Calljava doesn't appear to work with arguments when class accepts an interface

> put -to @string ${ this is a test }$
> put -to @test test
> calljava -obj @string -method contains -arg @test
Ublu:1:UbluInterpreter.Thread[main,5,main]:SEVERE:ublu.command.CmdCallJava.cmdCallJava():Error looking up method in calljava/0 [-to @datasink] [-new ~@{classname}] [--,-obj ~@object] [-method ~@{methodname}] [-arg ~@argobj [-arg ..]] [-primarg ~@argobj [-primarg ..]] : call Java method
java.lang.String.contains(java.lang.String)
java.lang.NoSuchMethodException: java.lang.String.contains(java.lang.String)
	at java.lang.Class.getDeclaredMethod(Class.java:2130)
	at ublu.util.JavaCallHelper.<init>(JavaCallHelper.java:70)
	at ublu.command.CmdCallJava.cmdCallJava(CmdCallJava.java:118)

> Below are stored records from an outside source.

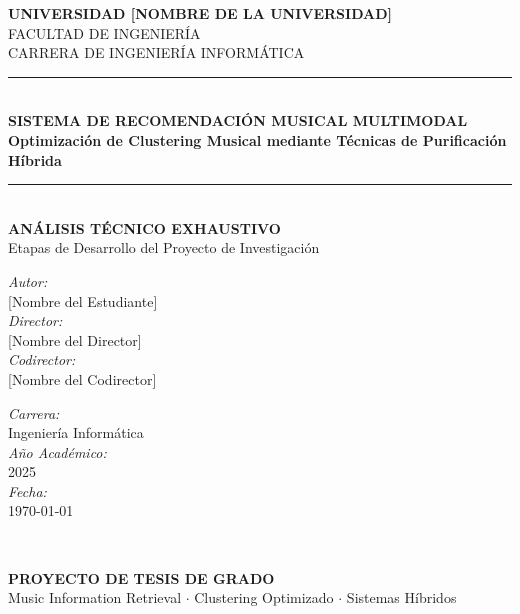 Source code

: \documentclass[12pt,a4paper]{report}
\begin{document}
\begin{titlepage}
\centering

\vspace*{2cm}

{\LARGE \textbf{UNIVERSIDAD [NOMBRE DE LA UNIVERSIDAD]}}\\[0.5cm]
{\Large FACULTAD DE INGENIERÍA}\\[0.5cm]
{\Large CARRERA DE INGENIERÍA INFORMÁTICA}\\[2cm]

\rule{\linewidth}{0.2mm}\\[0.4cm]
{\huge \textbf{SISTEMA DE RECOMENDACIÓN MUSICAL MULTIMODAL}}\\[0.2cm]
{\Large \textbf{Optimización de Clustering Musical mediante Técnicas de Purificación Híbrida}}\\[0.4cm]
\rule{\linewidth}{0.2mm}\\[1.5cm]

{\Large \textbf{ANÁLISIS TÉCNICO EXHAUSTIVO}}\\[0.5cm]
{\large Etapas de Desarrollo del Proyecto de Investigación}\\[2cm]

\begin{minipage}{0.4\textwidth}
\begin{flushleft} \large
\emph{Autor:}\\
{[Nombre del Estudiante]}\\[0.3cm]
\emph{Director:}\\
{[Nombre del Director]}\\[0.3cm]
\emph{Codirector:}\\
{[Nombre del Codirector]}
\end{flushleft}
\end{minipage}
\begin{minipage}{0.4\textwidth}
\begin{flushright} \large
\emph{Carrera:} \\
Ingeniería Informática\\[0.3cm]
\emph{Año Académico:} \\
2025\\[0.3cm]
\emph{Fecha:} \\
\today
\end{flushright}
\end{minipage}\\[2cm]

\vfill

{\large \textbf{PROYECTO DE TESIS DE GRADO}}\\[0.5cm]
{\normalsize Music Information Retrieval $\cdot$ Clustering Optimizado $\cdot$ Sistemas Híbridos}

\end{titlepage}
\end{document}
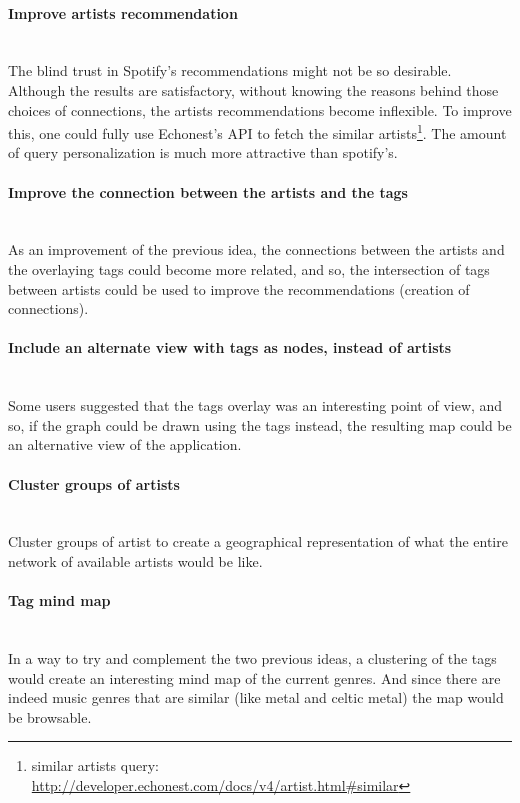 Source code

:   \paragraph*{Improve artists recommendation} \hfill \\
  \indent The blind trust in Spotify's recommendations might not be so desirable.
  Although the results are satisfactory, without knowing the reasons behind those choices of connections, the artists recommendations become inflexible.
  To improve this, one could fully use Echonest's API to fetch the similar artists\footnote{similar artists query: \url{http://developer.echonest.com/docs/v4/artist.html\#similar}}.
  The amount of query personalization is much more attractive than spotify's. \\

  \paragraph*{Improve the connection between the artists and the tags} \hfill \\
  \indent As an improvement of the previous idea, the connections between the artists and the overlaying tags could become more related, and so, the intersection of tags between artists could be used to improve the recommendations (creation of connections).  \\

  \paragraph*{Include an alternate view with tags as nodes, instead of artists} \hfill \\
  \indent Some users suggested that the tags overlay was an interesting point of view, and so, if the graph could be drawn using the tags instead, the resulting map could be an alternative view of the application. \\

  \paragraph*{Cluster groups of artists} \hfill \\
  \indent Cluster groups of artist to create a geographical representation of what the entire network of available artists would be like. \\

  \paragraph*{Tag mind map} \hfill \\
  \indent In a way to try and complement the two previous ideas, a clustering of the tags would create an interesting mind map of the current genres.
  And since there are indeed music genres that are similar (like metal and celtic metal) the map would be browsable. \\


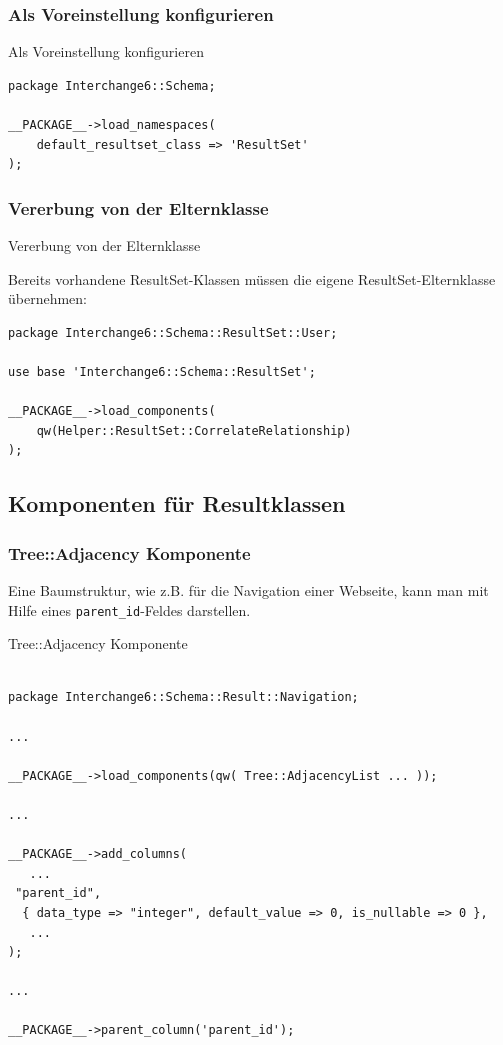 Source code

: \subsubsection{Als Voreinstellung konfigurieren}

\begin{frame}[fragile]{Als Voreinstellung konfigurieren}
\begin{lstlisting}
package Interchange6::Schema;

__PACKAGE__->load_namespaces(
    default_resultset_class => 'ResultSet'
);

\end{lstlisting}
\end{frame}

\subsubsection{Vererbung von der Elternklasse}
\begin{frame}[fragile]{Vererbung von der Elternklasse}

Bereits vorhandene ResultSet-Klassen müssen die eigene
ResultSet-Elternklasse übernehmen:

\begin{lstlisting}
package Interchange6::Schema::ResultSet::User;

use base 'Interchange6::Schema::ResultSet';

__PACKAGE__->load_components(
    qw(Helper::ResultSet::CorrelateRelationship)
);
\end{lstlisting}
\end{frame}

\subsection{Komponenten für Resultklassen}

\subsubsection{Tree::Adjacency Komponente}

Eine Baumstruktur, wie z.B. für die Navigation einer
Webseite, kann man mit Hilfe eines \verb|parent_id|-Feldes
darstellen.

\begin{frame}[fragile]{Tree::Adjacency Komponente}
\begin{lstlisting}

package Interchange6::Schema::Result::Navigation;

...

__PACKAGE__->load_components(qw( Tree::AdjacencyList ... ));

...

__PACKAGE__->add_columns(
   ...
 "parent_id",
  { data_type => "integer", default_value => 0, is_nullable => 0 },
   ...
);

...

__PACKAGE__->parent_column('parent_id');

\end{lstlisting}
\end{frame}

	at ublu.command.CmdCallJava.cmd(CmdCallJava.java:173)
	at ublu.util.Interpreter.loop(Interpreter.java:1140)
	at ublu.util.Interpreter.interpret(Interpreter.java:1317)
	at ublu.Ublu.runMainInterpreter(Ublu.java:194)
	at ublu.Ublu.niam(Ublu.java:249)
	at ublu.Ublu.main(Ublu.java:229)
> 

This should work. I've noticed some similar issues using calljava to create and work with HashMaps.